The main theme that permeates all of Frank Herbert's work is that power corrupts and that governments and power structures are untrustworthy and faithless. The whole Dune novel series reinforces that messaging over and over again. The Fremen are portrayed as incredibly tough and independent because of the harsh environment they inhabit, and they gradually become less so as life gets easier for them.
The film largely held true to those themes and stayed true to Herbert's characters. Not so much with Liet Kynes, and that was a clear pander. Zendaya is not a good actor at all, and Chani is a redhead in the books, so that casting was also pandering, but casting Javier Bardem as Stilgar was actually a good choice, I think, and most of the rest of the casting was pretty good. The Atreides family was supposed to be of Mediterranean descent, so casting Oscar Isaac was not necessarily a "race-swap" as it's traditionally understood. The Harkonnens are supposed to be Nordic in origin, so Stellan Skarsgard was a good choice, and Dave Bautista's portrayal of Rabban is pretty true to the books, even though he's not Nordic.

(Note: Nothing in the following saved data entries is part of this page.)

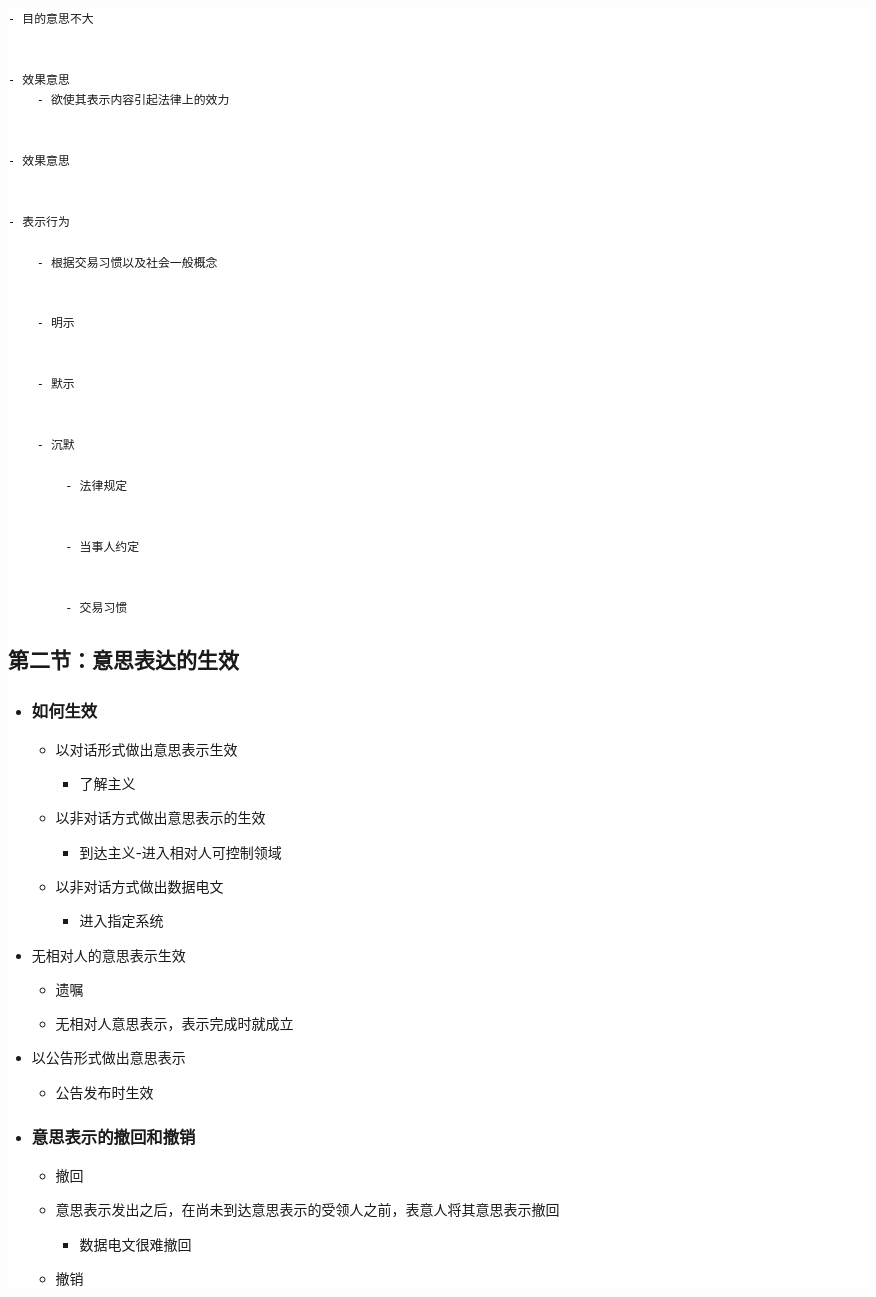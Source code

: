     
    - 目的意思不大  
        
    
    - 效果意思  
        - 欲使其表示内容引起法律上的效力  
            
    
    - 效果意思  
        
    
    - 表示行为  
        
        - 根据交易习惯以及社会一般概念  
            
        
        - 明示  
            
        
        - 默示  
            
        
        - 沉默  
            
            - 法律规定  
                
            
            - 当事人约定  
                
            
            - 交易习惯
## 第二节：意思表达的生效
- ### 如何生效  
    
    - 以对话形式做出意思表示生效  
        - 了解主义  
            
    
    - 以非对话方式做出意思表示的生效  
        - 到达主义-进入相对人可控制领域  
            
    
    - 以非对话方式做出数据电文  
        - 进入指定系统  
            
- 无相对人的意思表示生效  
    
    - 遗嘱  
        
    
    - 无相对人意思表示，表示完成时就成立  
        
- 以公告形式做出意思表示  
    - 公告发布时生效  
        
- ### 意思表示的撤回和撤销  
    
    - 撤回  
        
    
    - 意思表示发出之后，在尚未到达意思表示的受领人之前，表意人将其意思表示撤回  
        - 数据电文很难撤回  
            
    
    - 撤销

My real concern is that they're never going to be able to maintain the faithfulness of those portrayals. A faithful portrayal of Vladimir Harkonnen would earn the film an R rating, for one thing, because in the books he is absolutely, disgustingly depraved. And as for what ends up happening to Paul Atreides' son, I don't think that will translate very well onto film, so if they end up making a film out of Children of Dune, they'll have to deviate from Herbert's vision while still trying to stay true to his message, and I doubt they will.